Opinion: Recall elections waste taxpayer time, money

Jayden Xia, Staff Writer

If you’ve at all been conscious of what’s been going on in the Californian political sphere, you’ve probably noticed the recall of governor Gavin Newsom. You may have even seen the yellow “Recall Newsom” signs that have sprouted up on street corners and front lawns. For those unsure about what the yellow square means, here’s a quick breakdown. Conservatives have been pushing to recall Newsom for a while now, citing his “leftist beliefs” concerning the death penalty, gun control, taxes, and Trump’s crackdown on undocumented immigrants. Pre-pandemic recall attempts against Newsom generally fell flat, but were invigorated by both Democrats and Republicans due to his handling of the COVID-19 pandemic. He was also caught blatantly disobeying his own pandemic guidelines at a dinner party last November, sparking social media outrage.

The recall itself is a right granted in the California constitution that allows voters to “express their dissatisfaction with their elected representatives.” To recall a governor, 65 people must sign a notice-of-intent-to-recall petition. Then, petitioners move to obtain a quantity of signatures equal to 12% of the total votes cast in the previous election. Of these votes, they must be distributed throughout at least five counties that equal one percent of the previous vote. This then triggers a recall election, potentially leading to the governor’s removal from office.

While this all seems good and well, the recall election process is actually deeply flawed. The ballot is basically broken down into two parts. First, the voter is offered the option to either  recall or not recall. The voter is then allowed to pick an alternate candidate who would replace the standing governor if they were to be recalled. Should the majority of voters opt to recall, the governor would be replaced with the alternate candidate who received the highest percentage of the vote. This two-step process that utilizes a preliminary yes-or-no vote and a subsequent highest percentage vote allows for a less popular candidate to assume power just because the standing governor lost the first vote. 

For example, imagine that Olivia Rodrigo’s on the docket for recall. Let’s say that only 49% of voters endorse Rodrigo in the preliminary yes-no vote, effectively recalling her. Thus, the governor position is passed on to the replacing candidate with the next highest endorsement percentage. In this case, that candidate is Taylor Swift who received 10% of the popular vote. Under the current system Swift beats out Rodrigo in the recall election even though Swift had a 39% vote deficit. This mechanism is wholly undemocratic and baffling. 

In a popular vote democracy, we should be headed by a person who is deemed by the people to be most fit to lead. Thus, a recall election should bring into question whether the current governor is still the top choice of the people, not gauge the governor’s ability to be favored over the combined backing of every other candidate. This system as it is leaves itself vulnerable to a perpetual cycle of recalls and re-elections, simply because each individual’s favorite candidate wasn’t elected. 

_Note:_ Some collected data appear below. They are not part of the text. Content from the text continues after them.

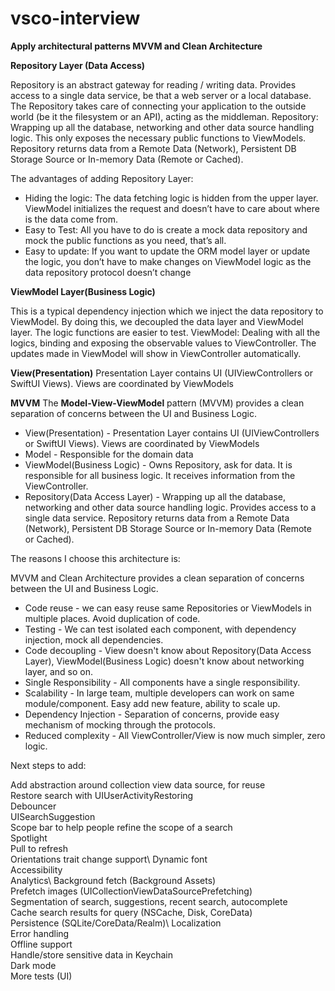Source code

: # vsco-interview

**Apply architectural patterns MVVM and Clean Architecture**

**Repository Layer (Data Access)**

Repository is an abstract gateway for reading / writing data. Provides access to a single data service, be that a web server or a local database.
The Repository takes care of connecting your application to the outside world (be it the filesystem or an API), acting as the middleman.
Repository: Wrapping up all the database, networking and other data source handling logic. This only exposes the necessary public functions to ViewModels.
Repository returns data from a Remote Data (Network), Persistent DB Storage Source or In-memory Data (Remote or Cached).

The advantages of adding Repository Layer:
* Hiding the logic: The data fetching logic is hidden from the upper layer. ViewModel initializes the request and doesn’t have to care about where is the data come from.
* Easy to Test: All you have to do is create a mock data repository and mock the public functions as you need, that’s all.
* Easy to update: If you want to update the ORM model layer or update the logic, you don’t have to make changes on ViewModel logic as the data repository protocol doesn’t change

**ViewModel Layer(Business Logic)**

This is a typical dependency injection which we inject the data repository to ViewModel. By doing this, we decoupled the data layer and ViewModel layer. The logic functions are easier to test.
ViewModel: Dealing with all the logics, binding and exposing the observable values to ViewController. The updates made in ViewModel will show in ViewController automatically.

**View(Presentation)**
Presentation Layer contains UI (UIViewControllers or SwiftUI Views). Views are coordinated by ViewModels 

**MVVM**
The **Model-View-ViewModel** pattern (MVVM) provides a clean separation of concerns between the UI and Business Logic.
* View(Presentation) - Presentation Layer contains UI (UIViewControllers or SwiftUI Views). Views are coordinated by ViewModels
* Model - Responsible for the domain data
* ViewModel(Business Logic) - Owns Repository, ask for data. It is responsible for all business logic. It receives information from the ViewController.
* Repository(Data Access Layer) - Wrapping up all the database, networking and other data source handling logic. Provides access to a single data service. Repository returns data from a Remote Data (Network), Persistent DB Storage Source or In-memory Data (Remote or Cached).

The reasons I choose this architecture is:

MVVM and Clean Architecture provides a clean separation of concerns between the UI and Business Logic.
* Code reuse - we can easy reuse same Repositories or ViewModels in multiple places. Avoid duplication of code.
* Testing - We can test isolated each component, with dependency injection, mock all dependencies.
* Code decoupling - View doesn't know about Repository(Data Access Layer), ViewModel(Business Logic) doesn't know about networking layer, and so on.
* Single Responsibility - All components have a single responsibility.
* Scalability - In large team, multiple developers can work on same module/component. Easy add new feature, ability to scale up.
* Dependency Injection - Separation of concerns, provide easy mechanism of mocking through the protocols.
* Reduced complexity - All ViewController/View is now much simpler, zero logic.

Next steps to add:

Add abstraction around collection view data source, for reuse\
Restore search with UIUserActivityRestoring\
Debouncer\
UISearchSuggestion\
Scope bar to help people refine the scope of a search\
Spotlight\
Pull to refresh\
Orientations trait change support\ 
Dynamic font\
Accessibility\
Analytics\ 
Background fetch (Background Assets)\
Prefetch images (UICollectionViewDataSourcePrefetching)\
Segmentation of search, suggestions, recent search, autocomplete\
Cache search results for query (NSCache, Disk, CoreData)\
Persistence (SQLite/CoreData/Realm)\ 
Localization\
Error handling\
Offline support\
Handle/store sensitive data in Keychain\
Dark mode\
More tests (UI)


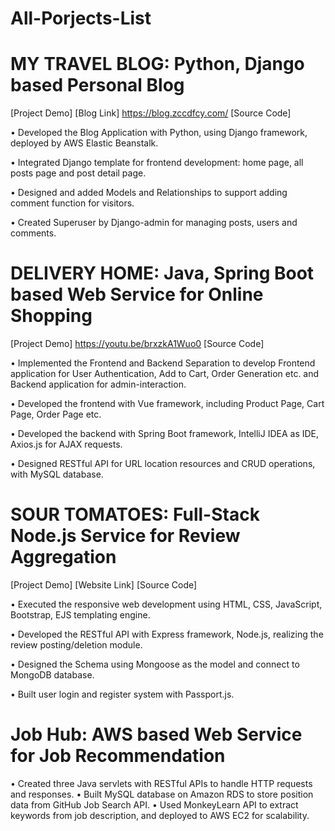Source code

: # All-Porjects-List

# MY TRAVEL BLOG: Python, Django based Personal Blog
[Project Demo] 
[Blog Link] https://blog.zccdfcy.com/
[Source Code]

•	Developed the Blog Application with Python, using Django framework, deployed by AWS Elastic Beanstalk.

•	Integrated Django template for frontend development: home page, all posts page and post detail page.

•	Designed and added Models and Relationships to support adding comment function for visitors. 

•	Created Superuser by Django-admin for managing posts, users and comments.

# DELIVERY HOME: Java, Spring Boot based Web Service for Online Shopping
[Project Demo] https://youtu.be/brxzkA1Wuo0
[Source Code]

•	Implemented the Frontend and Backend Separation to develop Frontend application for User Authentication, Add to Cart, Order Generation etc. and Backend application for admin-interaction. 

•	Developed the frontend with Vue framework, including Product Page, Cart Page, Order Page etc.

•	Developed the backend with Spring Boot framework, IntelliJ IDEA as IDE, Axios.js for AJAX requests. 

•	Designed RESTful API for URL location resources and CRUD operations, with MySQL database.

# SOUR TOMATOES: Full-Stack Node.js Service for Review Aggregation
[Project Demo] 
[Website Link]
[Source Code]

•	Executed the responsive web development using HTML, CSS, JavaScript, Bootstrap, EJS templating engine. 

•	Developed the RESTful API with Express framework, Node.js, realizing the review posting/deletion module.

•	Designed the Schema using Mongoose as the model and connect to MongoDB database.

•	Built user login and register system with Passport.js.

# Job Hub: AWS based Web Service for Job Recommendation
•	Created three Java servlets with RESTful APIs to handle HTTP requests and responses.
•	Built MySQL database on Amazon RDS to store position data from GitHub Job Search API.
•	Used MonkeyLearn API to extract keywords from job description, and deployed to AWS EC2 for scalability.

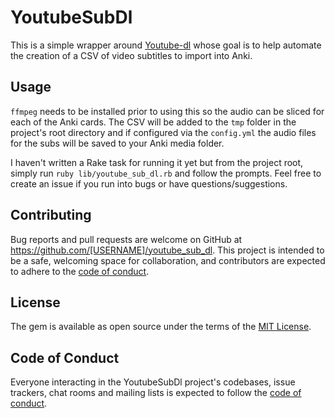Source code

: # YoutubeSubDl

This is a simple wrapper around [Youtube-dl](https://github.com/ytdl-org/youtube-dl) whose goal is to help automate the creation of
a CSV of video subtitles to import into Anki. 

## Usage

`ffmpeg` needs to be installed prior to using this so the audio can be sliced for each of the Anki cards. The CSV will be added to the `tmp` folder in the project's root directory and if configured via the `config.yml` the
audio files for the subs will be saved to your Anki media folder.


I haven't written a Rake task for running it yet but from the project root, simply run `ruby lib/youtube_sub_dl.rb` and follow the prompts. Feel free to create an issue if you run into bugs or have questions/suggestions.

## Contributing

Bug reports and pull requests are welcome on GitHub at https://github.com/[USERNAME]/youtube_sub_dl. This project is intended to be a safe, welcoming space for collaboration, and contributors are expected to adhere to the [code of conduct](https://github.com/[USERNAME]/youtube_sub_dl/blob/master/CODE_OF_CONDUCT.md).


## License

The gem is available as open source under the terms of the [MIT License](https://opensource.org/licenses/MIT).

## Code of Conduct

Everyone interacting in the YoutubeSubDl project's codebases, issue trackers, chat rooms and mailing lists is expected to follow the [code of conduct](https://github.com/[USERNAME]/youtube_sub_dl/blob/master/CODE_OF_CONDUCT.md).
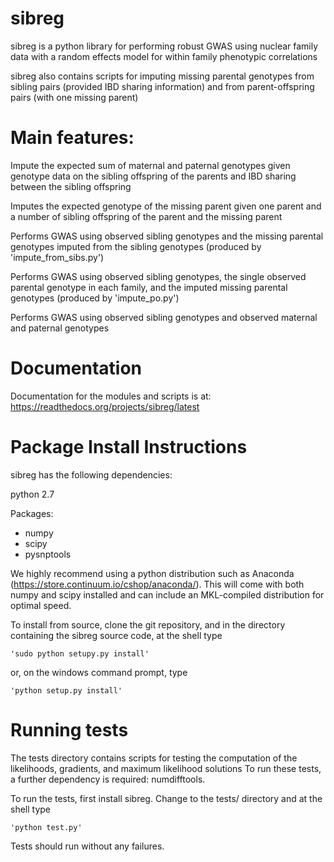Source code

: # sibreg
sibreg is a python library for performing robust GWAS using nuclear family data with a random effects
model for within family phenotypic correlations

sibreg also contains scripts for imputing missing parental genotypes from sibling pairs (provided IBD sharing information)
and from parent-offspring pairs (with one missing parent)

# Main features:

Impute the expected sum of maternal and paternal genotypes given genotype data on the sibling
    offspring of the parents and IBD sharing between the sibling offspring

Imputes the expected genotype of the missing parent given one parent and a number of sibling offspring
    of the parent and the missing parent

Performs GWAS using observed sibling genotypes and the missing parental genotypes imputed from
    the sibling genotypes (produced by 'impute_from_sibs.py')

Performs GWAS using observed sibling genotypes, the single observed parental genotype in each family, and the imputed missing parental genotypes
    (produced by 'impute_po.py')

Performs GWAS using observed sibling genotypes and observed maternal and paternal genotypes

# Documentation

Documentation for the modules and scripts is at: https://readthedocs.org/projects/sibreg/latest

# Package Install Instructions

sibreg has the following dependencies:

python 2.7

Packages: 

- numpy
- scipy
- pysnptools

We highly recommend using a python distribution such as Anaconda (https://store.continuum.io/cshop/anaconda/). 
This will come with both numpy and scipy installed and can include an MKL-compiled distribution
for optimal speed. 

To install from source, clone the git repository, and in the directory
containing the sibreg source code, at the shell type

    'sudo python setupy.py install'

or, on the windows command prompt, type

    'python setup.py install' 
    
# Running tests

The tests directory contains scripts for testing the computation of 
the likelihoods, gradients, and maximum likelihood solutions
To run these tests, a further dependency is required: numdifftools. 

To run the tests, first install sibreg. Change to the tests/ directory and at the shell type

    'python test.py'

Tests should run without any failures.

To make matters worse, each recall brings a significant price tag. The Newsom recall is going to cost the state $276 million brought about by a mix of labor and ballot printing costs and a hefty $34 million fee to the Secretary of State’s office. Since 1913, there have been 55 attempts at governor recalls in California, each and every one of them bringing along with them a potential price tag in the hundreds of millions. Even the state government isn’t really sure where the money is going to be coming from, but it’s inevitable that some form of retribution will be slapped onto the taxpayer’s paycheck. 

Beyond any financial or structural argument, I have to ask: Is this how Californians want to see their state run? Should voters babble and cry for a recall every time their favorite candidate loses? 

It’s frankly astounding to me that the adult population of California can’t understand the kindergarten concept of “You Get What You Get And You Don’t Throw A Fit”—it seems like the state has forgotten what it means to have a workable democratic government. 

It must be understood that in a democracy citizens must be somewhat content living under a leader who’s not their first choice. 

To clarify, I am not advocating for the recall system to be completely abolished; it’s completely necessary for the people to ultimately have the power to remove an unfit leader from office. However, I think this power should be limited to exactly that: to remove those with gross negligence or positional abuse. Those who push policy that can be reasonably justified or break their own quarantine guidelines at a posh French restaurant don’t fit that bill.